Data for this exercise =>
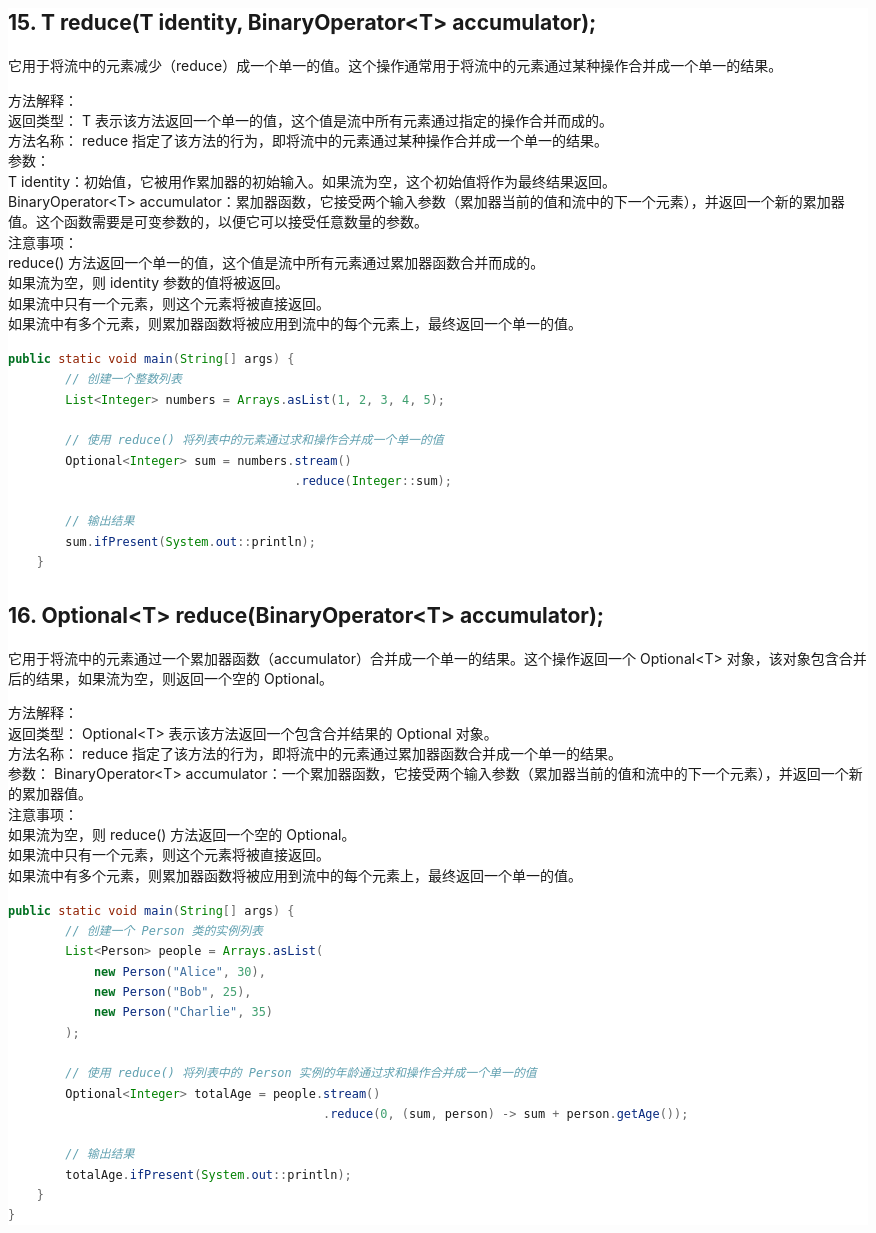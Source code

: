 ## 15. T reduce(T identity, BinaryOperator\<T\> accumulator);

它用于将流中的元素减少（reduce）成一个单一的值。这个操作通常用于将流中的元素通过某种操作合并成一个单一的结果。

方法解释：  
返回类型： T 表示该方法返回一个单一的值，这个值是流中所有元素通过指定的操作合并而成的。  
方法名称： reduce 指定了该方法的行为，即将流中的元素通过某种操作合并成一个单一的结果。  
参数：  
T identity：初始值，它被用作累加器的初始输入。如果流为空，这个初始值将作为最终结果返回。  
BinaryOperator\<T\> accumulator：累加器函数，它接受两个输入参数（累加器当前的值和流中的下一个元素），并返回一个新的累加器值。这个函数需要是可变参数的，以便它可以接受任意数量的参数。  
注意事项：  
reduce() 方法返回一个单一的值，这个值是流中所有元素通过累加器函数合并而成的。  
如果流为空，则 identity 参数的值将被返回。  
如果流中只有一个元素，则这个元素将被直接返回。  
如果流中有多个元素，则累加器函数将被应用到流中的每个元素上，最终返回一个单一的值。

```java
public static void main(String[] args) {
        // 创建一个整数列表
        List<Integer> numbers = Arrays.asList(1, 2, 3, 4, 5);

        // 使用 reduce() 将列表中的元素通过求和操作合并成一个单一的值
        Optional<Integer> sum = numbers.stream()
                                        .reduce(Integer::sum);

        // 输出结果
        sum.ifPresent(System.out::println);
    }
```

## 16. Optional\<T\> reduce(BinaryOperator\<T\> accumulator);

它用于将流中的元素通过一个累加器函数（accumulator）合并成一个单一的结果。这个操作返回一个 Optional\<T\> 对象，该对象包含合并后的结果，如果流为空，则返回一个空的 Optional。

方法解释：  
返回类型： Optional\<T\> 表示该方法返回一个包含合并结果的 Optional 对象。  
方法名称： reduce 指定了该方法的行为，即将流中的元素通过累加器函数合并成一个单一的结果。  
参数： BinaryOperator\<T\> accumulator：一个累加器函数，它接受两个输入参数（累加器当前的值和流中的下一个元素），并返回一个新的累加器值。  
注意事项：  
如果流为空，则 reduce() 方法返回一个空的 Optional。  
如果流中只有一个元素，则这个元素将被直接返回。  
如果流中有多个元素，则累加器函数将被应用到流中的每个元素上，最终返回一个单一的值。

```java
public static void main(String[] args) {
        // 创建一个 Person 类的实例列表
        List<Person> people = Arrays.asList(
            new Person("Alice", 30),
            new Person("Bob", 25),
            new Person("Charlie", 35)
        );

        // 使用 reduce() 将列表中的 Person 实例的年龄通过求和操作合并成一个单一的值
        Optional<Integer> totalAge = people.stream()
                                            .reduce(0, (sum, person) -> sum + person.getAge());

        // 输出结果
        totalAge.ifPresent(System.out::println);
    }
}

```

What you should do =>
All of the records need to be reproduced exactly, with each picture omitted.

Written answer =>
Source code

: ## 15. T reduce(T identity, BinaryOperator\<T\> accumulator);

它用于将流中的元素减少（reduce）成一个单一的值。这个操作通常用于将流中的元素通过某种操作合并成一个单一的结果。

方法解释：  
返回类型： T 表示该方法返回一个单一的值，这个值是流中所有元素通过指定的操作合并而成的。  
方法名称： reduce 指定了该方法的行为，即将流中的元素通过某种操作合并成一个单一的结果。  
参数：  
T identity：初始值，它被用作累加器的初始输入。如果流为空，这个初始值将作为最终结果返回。  
BinaryOperator\<T\> accumulator：累加器函数，它接受两个输入参数（累加器当前的值和流中的下一个元素），并返回一个新的累加器值。这个函数需要是可变参数的，以便它可以接受任意数量的参数。  
注意事项：  
reduce() 方法返回一个单一的值，这个值是流中所有元素通过累加器函数合并而成的。  
如果流为空，则 identity 参数的值将被返回。  
如果流中只有一个元素，则这个元素将被直接返回。  
如果流中有多个元素，则累加器函数将被应用到流中的每个元素上，最终返回一个单一的值。

```java
public static void main(String[] args) {
        // 创建一个整数列表
        List<Integer> numbers = Arrays.asList(1, 2, 3, 4, 5);

        // 使用 reduce() 将列表中的元素通过求和操作合并成一个单一的值
        Optional<Integer> sum = numbers.stream()
                                        .reduce(Integer::sum);

        // 输出结果
        sum.ifPresent(System.out::println);
    }
```

## 16. Optional\<T\> reduce(BinaryOperator\<T\> accumulator);

它用于将流中的元素通过一个累加器函数（accumulator）合并成一个单一的结果。这个操作返回一个 Optional\<T\> 对象，该对象包含合并后的结果，如果流为空，则返回一个空的 Optional。

方法解释：  
返回类型： Optional\<T\> 表示该方法返回一个包含合并结果的 Optional 对象。  
方法名称： reduce 指定了该方法的行为，即将流中的元素通过累加器函数合并成一个单一的结果。  
参数： BinaryOperator\<T\> accumulator：一个累加器函数，它接受两个输入参数（累加器当前的值和流中的下一个元素），并返回一个新的累加器值。  
注意事项：  
如果流为空，则 reduce() 方法返回一个空的 Optional。  
如果流中只有一个元素，则这个元素将被直接返回。  
如果流中有多个元素，则累加器函数将被应用到流中的每个元素上，最终返回一个单一的值。

```java
public static void main(String[] args) {
        // 创建一个 Person 类的实例列表
        List<Person> people = Arrays.asList(
            new Person("Alice", 30),
            new Person("Bob", 25),
            new Person("Charlie", 35)
        );

        // 使用 reduce() 将列表中的 Person 实例的年龄通过求和操作合并成一个单一的值
        Optional<Integer> totalAge = people.stream()
                                            .reduce(0, (sum, person) -> sum + person.getAge());

        // 输出结果
        totalAge.ifPresent(System.out::println);
    }
}

```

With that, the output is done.